DIRECTIONS FOR THIS TASK:
Copy out each line of the material below with no changes.

::: INPUT DATA :::

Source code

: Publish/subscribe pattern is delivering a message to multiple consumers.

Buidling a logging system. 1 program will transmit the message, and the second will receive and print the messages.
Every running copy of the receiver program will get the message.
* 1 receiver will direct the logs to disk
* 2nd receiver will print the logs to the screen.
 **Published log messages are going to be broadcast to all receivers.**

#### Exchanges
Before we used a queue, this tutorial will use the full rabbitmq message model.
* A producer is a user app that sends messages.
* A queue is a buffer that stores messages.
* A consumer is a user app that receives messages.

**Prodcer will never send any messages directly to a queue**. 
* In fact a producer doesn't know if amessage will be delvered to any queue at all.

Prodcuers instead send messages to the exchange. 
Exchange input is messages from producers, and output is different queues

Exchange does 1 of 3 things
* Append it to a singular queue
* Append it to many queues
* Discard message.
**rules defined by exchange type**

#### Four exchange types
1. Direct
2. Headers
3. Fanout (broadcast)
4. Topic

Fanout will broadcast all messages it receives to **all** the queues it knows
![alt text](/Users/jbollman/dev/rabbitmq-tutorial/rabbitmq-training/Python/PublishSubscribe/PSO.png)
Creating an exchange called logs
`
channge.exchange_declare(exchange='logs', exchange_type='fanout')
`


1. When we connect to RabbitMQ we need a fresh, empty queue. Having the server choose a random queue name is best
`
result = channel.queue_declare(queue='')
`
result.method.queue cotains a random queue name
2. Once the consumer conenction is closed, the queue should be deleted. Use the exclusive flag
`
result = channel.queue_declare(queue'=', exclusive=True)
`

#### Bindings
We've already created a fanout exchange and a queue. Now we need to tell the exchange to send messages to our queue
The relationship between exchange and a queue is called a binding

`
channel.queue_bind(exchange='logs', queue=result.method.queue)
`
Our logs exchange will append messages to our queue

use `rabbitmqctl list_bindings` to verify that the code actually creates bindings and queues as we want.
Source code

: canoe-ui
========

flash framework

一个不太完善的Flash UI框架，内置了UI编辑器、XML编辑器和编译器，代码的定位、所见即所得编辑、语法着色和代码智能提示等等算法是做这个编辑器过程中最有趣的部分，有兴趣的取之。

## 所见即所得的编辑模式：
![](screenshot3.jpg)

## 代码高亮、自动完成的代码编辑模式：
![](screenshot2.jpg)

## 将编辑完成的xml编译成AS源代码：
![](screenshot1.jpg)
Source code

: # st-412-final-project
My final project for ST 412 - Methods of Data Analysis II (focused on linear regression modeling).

:::

RESPONSE BELOW:
Source code

: Publish/subscribe pattern is delivering a message to multiple consumers.

Buidling a logging system. 1 program will transmit the message, and the second will receive and print the messages.
Every running copy of the receiver program will get the message.
* 1 receiver will direct the logs to disk
* 2nd receiver will print the logs to the screen.
 **Published log messages are going to be broadcast to all receivers.**

#### Exchanges
Before we used a queue, this tutorial will use the full rabbitmq message model.
* A producer is a user app that sends messages.
* A queue is a buffer that stores messages.
* A consumer is a user app that receives messages.

**Prodcer will never send any messages directly to a queue**. 
* In fact a producer doesn't know if amessage will be delvered to any queue at all.

Prodcuers instead send messages to the exchange. 
Exchange input is messages from producers, and output is different queues

Exchange does 1 of 3 things
* Append it to a singular queue
* Append it to many queues
* Discard message.
**rules defined by exchange type**

#### Four exchange types
1. Direct
2. Headers
3. Fanout (broadcast)
4. Topic

Fanout will broadcast all messages it receives to **all** the queues it knows
![alt text](/Users/jbollman/dev/rabbitmq-tutorial/rabbitmq-training/Python/PublishSubscribe/PSO.png)
Creating an exchange called logs
`
channge.exchange_declare(exchange='logs', exchange_type='fanout')
`


1. When we connect to RabbitMQ we need a fresh, empty queue. Having the server choose a random queue name is best
`
result = channel.queue_declare(queue='')
`
result.method.queue cotains a random queue name
2. Once the consumer conenction is closed, the queue should be deleted. Use the exclusive flag
`
result = channel.queue_declare(queue'=', exclusive=True)
`

#### Bindings
We've already created a fanout exchange and a queue. Now we need to tell the exchange to send messages to our queue
The relationship between exchange and a queue is called a binding

`
channel.queue_bind(exchange='logs', queue=result.method.queue)
`
Our logs exchange will append messages to our queue

use `rabbitmqctl list_bindings` to verify that the code actually creates bindings and queues as we want.
Source code

: canoe-ui
========

flash framework

一个不太完善的Flash UI框架，内置了UI编辑器、XML编辑器和编译器，代码的定位、所见即所得编辑、语法着色和代码智能提示等等算法是做这个编辑器过程中最有趣的部分，有兴趣的取之。

## 所见即所得的编辑模式：
![](screenshot3.jpg)

## 代码高亮、自动完成的代码编辑模式：
![](screenshot2.jpg)

## 将编辑完成的xml编译成AS源代码：
![](screenshot1.jpg)
Source code

: # st-412-final-project
My final project for ST 412 - Methods of Data Analysis II (focused on linear regression modeling).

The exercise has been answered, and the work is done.